Can't speak for the 73, but on the 74 no action at all is required to set the pressurization. (except turning the packs back on after engine start, but in India you'd notice quick if you left those off) Now if there's a switch out of its normal position when the crew arrives (say outflow valve set to manual and full open) then that could be missed if they were rushing through their cockpit setup and not paying attention to their flows. But even then, the EICAS (airplane computer that warns you of danger) will tell you if you're in a nonstandard configuration like that.


----------



## GBNorman (Sep 29, 2018)

Palmetto said:


> I was leaving ORD on United many years ago, listening to channel 9, and Air India kept repeating Approach Control's instructions incorrectly. Yikes!


Ah, United Channel 9!
I had not had it offered (it's at the Captain's discretion) since 9/11 - until last August flying EDDM to KORD.

Supposedly, English is the official language of ATC (save some interior parts of Russia), but the "English" spoken with ATC in Europe leaves a bit to be desired.

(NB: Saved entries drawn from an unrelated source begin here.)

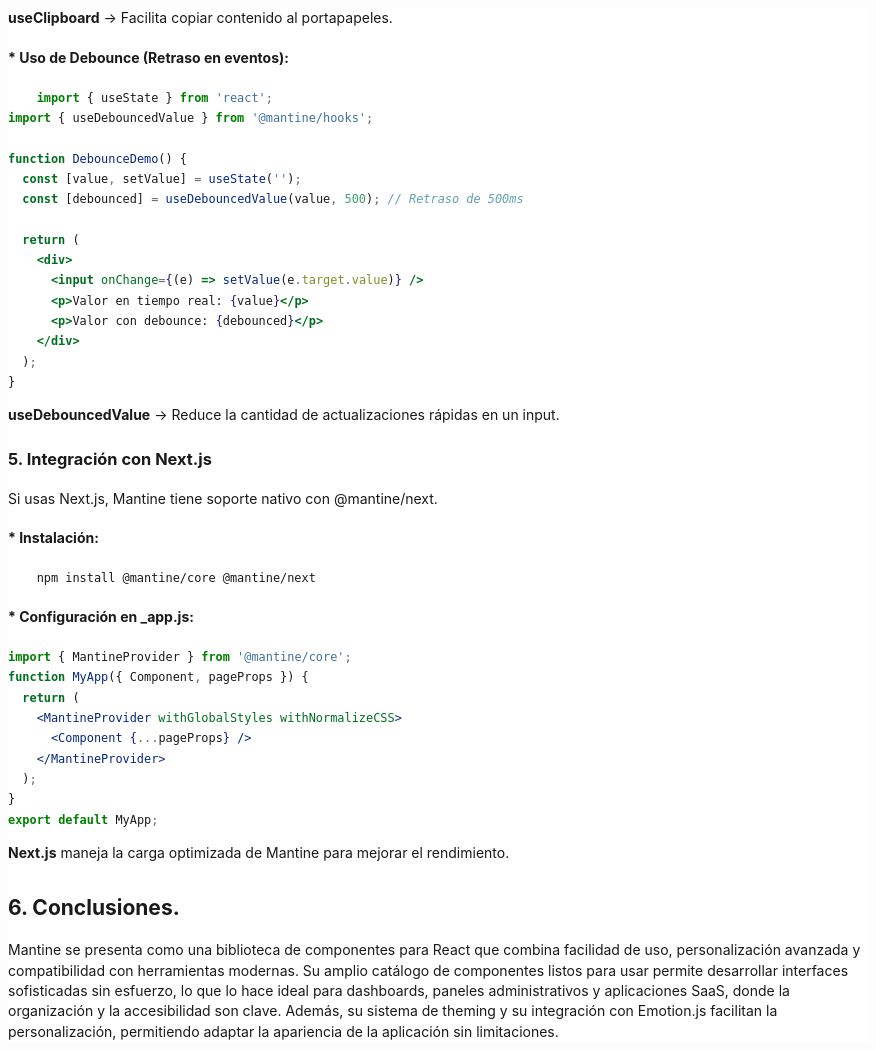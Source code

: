 **useClipboard** → Facilita copiar contenido al portapapeles.

#### * Uso de Debounce (Retraso en eventos):

```jsx
    import { useState } from 'react';
import { useDebouncedValue } from '@mantine/hooks';

function DebounceDemo() {
  const [value, setValue] = useState('');
  const [debounced] = useDebouncedValue(value, 500); // Retraso de 500ms

  return (
    <div>
      <input onChange={(e) => setValue(e.target.value)} />
      <p>Valor en tiempo real: {value}</p>
      <p>Valor con debounce: {debounced}</p>
    </div>
  );
}
```

**useDebouncedValue** → Reduce la cantidad de actualizaciones rápidas en un input.

### 5. Integración con Next.js

Si usas Next.js, Mantine tiene soporte nativo con @mantine/next.

#### * Instalación:

```bash
    npm install @mantine/core @mantine/next
```

#### * Configuración en _app.js:
  
```jsx
import { MantineProvider } from '@mantine/core';
function MyApp({ Component, pageProps }) {
  return (
    <MantineProvider withGlobalStyles withNormalizeCSS>
      <Component {...pageProps} />
    </MantineProvider>
  );
}
export default MyApp;
```

**Next.js** maneja la carga optimizada de Mantine para mejorar el rendimiento.

## 6. Conclusiones.

Mantine se presenta como una biblioteca de componentes para React que combina facilidad de uso, personalización avanzada y compatibilidad con herramientas modernas. Su amplio catálogo de componentes listos para usar permite desarrollar interfaces sofisticadas sin esfuerzo, lo que lo hace ideal para dashboards, paneles administrativos y aplicaciones SaaS, donde la organización y la accesibilidad son clave. Además, su sistema de theming y su integración con Emotion.js facilitan la personalización, permitiendo adaptar la apariencia de la aplicación sin limitaciones.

Downright scary was after Reagan fired all the union Controllers during '81, busted their Union, and replaced them with scabs. Listening to Ch 9, you could hear mistakes being made when taxiing, and the Officers saying "nice words" about them.


----------



## B757Guy (Sep 30, 2018)

_*"Downright scary was after Reagan fired all the union Controllers during '81, busted their Union, and replaced them with scabs. Listening to Ch 9, you could hear mistakes being made when taxiing, and the Officers saying "nice words" about them. "*_

Respectfully disagree, I've been a pilot for slightly over 35 years now, first with the Air Force, and now a very large airline, based at an airport within some of the busiest airspace in the country, Almost unequivocally, all of the controllers I have ever worked with have been exceptional. Honestly, most of the mistakes made have been my fellow pilots, not the controllers.


----------



## jis (Sep 30, 2018)

Yeah. There appears to be a certain - shall we say- union propaganda involved in that position about ATC folks after the strike [emoji57]


----------